La juridiction a alors décidé d’annuler les révocations de 49 des 57 juges. Pensant sans doute rendre la décision inéluctable, la chancellerie a versé à chaque magistrat l’équivalent de six mois de salaire quelques jours avant le verdict du tribunal administratif.

Il convient de noter ici que la procédure choisie par la chancellerie est habituellement réservée à des magistrats dans l’incapacité de poursuivre leur mission, d’où l’indemnité de départ versée.

En dépit de l’injonction du tribunal administratif, le ministère de tutelle a refusé d’exécuter le référé et de rétablir les 49 juges dans leurs fonctions. Depuis, des poursuites ont été entamées à leur encontre.

Commentant cette situation, Ayachi Hammami a accusé la ministre, Leïla Jaffel, d’avoir « fabriqué » des dossiers pour justifier, a posteriori, la mise à l’écart des juges.

En prononçant la dissolution du Conseil supérieur de la magistrature, en février 2022, le président Kais Saied s’en prend à une institution impopulaire mais anéantit l’un des derniers contre-pouvoirs (AFP/Anis Mili)
En prononçant la dissolution du Conseil supérieur de la magistrature, en février 2022, le président Kais Saied s’en prend à une institution impopulaire mais anéantit l’un des derniers contre-pouvoirs (AFP/Anis Mili)

Par ailleurs, l’avocat a estimé problématiques le recours à la procédure de révocation et le versement d’indemnisations : si les juges sont coupables, les indemnités représenteraient un détournement de fonds publics ; s’ils sont innocents, cela équivaudrait à un acharnement.

Enfin, s’agissant des accusations de terrorisme, l’ancien ministre s’est étonné que l’État ait « subitement » découvert que des personnes si haut placées se soient rendues coupables de tels agissements.
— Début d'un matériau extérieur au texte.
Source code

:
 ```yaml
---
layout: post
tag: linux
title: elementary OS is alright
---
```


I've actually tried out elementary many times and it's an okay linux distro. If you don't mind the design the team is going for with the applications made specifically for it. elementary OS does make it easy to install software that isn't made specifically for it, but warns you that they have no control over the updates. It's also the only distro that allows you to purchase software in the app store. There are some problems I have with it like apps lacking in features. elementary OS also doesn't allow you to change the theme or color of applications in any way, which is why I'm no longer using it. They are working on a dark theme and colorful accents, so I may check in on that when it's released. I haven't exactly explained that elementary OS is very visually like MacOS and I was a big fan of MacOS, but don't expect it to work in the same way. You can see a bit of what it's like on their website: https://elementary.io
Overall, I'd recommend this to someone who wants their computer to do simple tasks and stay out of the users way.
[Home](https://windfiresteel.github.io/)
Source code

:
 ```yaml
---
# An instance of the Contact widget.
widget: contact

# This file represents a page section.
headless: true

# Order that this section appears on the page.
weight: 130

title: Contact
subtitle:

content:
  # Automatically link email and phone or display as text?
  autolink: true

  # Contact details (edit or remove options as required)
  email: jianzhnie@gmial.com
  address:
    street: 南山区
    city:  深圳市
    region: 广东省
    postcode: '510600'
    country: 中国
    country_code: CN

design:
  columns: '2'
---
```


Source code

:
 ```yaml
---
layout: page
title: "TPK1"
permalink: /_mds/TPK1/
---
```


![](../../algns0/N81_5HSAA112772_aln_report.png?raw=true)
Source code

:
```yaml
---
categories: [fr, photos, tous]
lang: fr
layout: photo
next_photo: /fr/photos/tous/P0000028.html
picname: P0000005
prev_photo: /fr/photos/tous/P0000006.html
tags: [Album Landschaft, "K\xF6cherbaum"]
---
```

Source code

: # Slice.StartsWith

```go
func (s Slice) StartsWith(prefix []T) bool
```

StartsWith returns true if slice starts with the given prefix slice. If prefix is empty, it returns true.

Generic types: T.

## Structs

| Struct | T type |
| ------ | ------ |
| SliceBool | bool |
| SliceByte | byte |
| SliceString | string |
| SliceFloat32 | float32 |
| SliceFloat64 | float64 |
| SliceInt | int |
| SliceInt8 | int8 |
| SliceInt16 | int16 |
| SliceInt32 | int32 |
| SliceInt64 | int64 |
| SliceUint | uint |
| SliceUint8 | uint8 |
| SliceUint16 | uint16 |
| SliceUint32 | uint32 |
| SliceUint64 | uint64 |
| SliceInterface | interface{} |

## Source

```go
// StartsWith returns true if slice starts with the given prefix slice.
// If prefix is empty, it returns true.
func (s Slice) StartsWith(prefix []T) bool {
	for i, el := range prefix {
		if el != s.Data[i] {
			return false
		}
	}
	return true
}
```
Cette boutade a été manifestement peu appréciée par la chancellerie.

Dans une déclaration à MEE, Hammami estime que le pouvoir tente d’intimider ses adversaires et de tout faire pour éviter la convergence des oppositions politiques et syndicales.

Au moment de notre entretien téléphonique, l’ancien ministre venait de déposer, auprès du ministère de l’Intérieur, une déclaration pour une manifestation le 14 janvier 2023.
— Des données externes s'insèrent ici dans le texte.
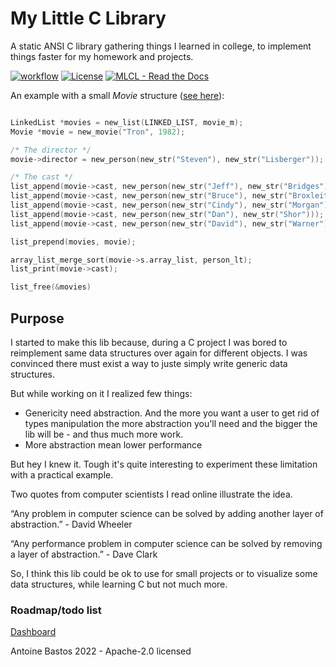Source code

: 
# My Little C Library
A static ANSI C library gathering things I learned in college, to implement things faster for my homework and projects.

[![workflow](https://github.com/cydaw6/MyLittleCLibrary/actions/workflows/c-cpp.yml/badge.svg)](https://github.com/cydaw6/MyLittleCLibrary/actions/workflows/c-cpp.yml)
[![License](https://img.shields.io/badge/License-GPL-blue)](#license)
[![MLCL  -  Read the Docs](https://img.shields.io/badge/MLCL_-_Doc-347deb?logo=Read+the+Docs)](https://cydaw6.github.io/MyLittleCLibrary)


An example with a small *Movie* structure ([see here](https://github.com/cydaw6/MyLittleCLibrary/blob/main/examples/ex_movies/src/Main.c)):
```c

LinkedList *movies = new_list(LINKED_LIST, movie_m);
Movie *movie = new_movie("Tron", 1982);

/* The director */
movie->director = new_person(new_str("Steven"), new_str("Lisberger"));

/* The cast */
list_append(movie->cast, new_person(new_str("Jeff"), new_str("Bridges")));
list_append(movie->cast, new_person(new_str("Bruce"), new_str("Broxleitner")));
list_append(movie->cast, new_person(new_str("Cindy"), new_str("Morgan")));
list_append(movie->cast, new_person(new_str("Dan"), new_str("Shor")));
list_append(movie->cast, new_person(new_str("David"), new_str("Warner")));

list_prepend(movies, movie);

array_list_merge_sort(movie->s.array_list, person_lt);
list_print(movie->cast);

list_free(&movies)
```

## Purpose 
I started to make this lib because, during a C project I was bored to reimplement same data structures over again
for different objects. I was convinced there must exist a way to juste simply write generic data structures.

But while working on it I realized few things:
- Genericity need abstraction. And the more you want a user to get rid of types manipulation
  the more abstraction you'll need and the bigger the lib will be - and thus much more work.
- More abstraction mean lower performance

But hey I knew it. Tough it's quite interesting to experiment these limitation with a practical example.

Two quotes from computer scientists I read online illustrate the idea.

“Any problem in computer science can be solved by adding another layer of abstraction.” - David Wheeler

“Any performance problem in computer science can be solved by removing a layer of abstraction.” - Dave Clark

So, I think this lib could be ok to use for small projects or to visualize some data structures, while learning C
but not much more.

### Roadmap/todo list
[Dashboard](https://github.com/users/cydaw6/projects/1)



Antoine Bastos 2022 - Apache-2.0 licensed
Depuis le coup de force de Kais Saied à l’été 2021, la date de la fuite de l’ancien président Zine el-Abidine Ben Ali le 14 janvier 2011 n’est plus utilisée pour commémorer la révolution.

« Purifier » le pays des tissus tuberculeux

Plusieurs organisations d’opposition – le Front du salut (comprenant notamment le parti islamo-conservateur Ennahdha), le Parti destourien libre d’Abir Moussi (PDL, ancien régime) – et certains partis progressistes ont annoncé leur intention de manifester contre un pouvoir affaibli par les récentes élections législatives.

En effet, le premier tour de ce scrutin rebat les cartes. L’abstention record de plus 88 % bat en brèche l’argument de légitimité populaire brandi par Kais Saied pour justifier ses décisions entreprises depuis le coup de force du 25 juillet 2021.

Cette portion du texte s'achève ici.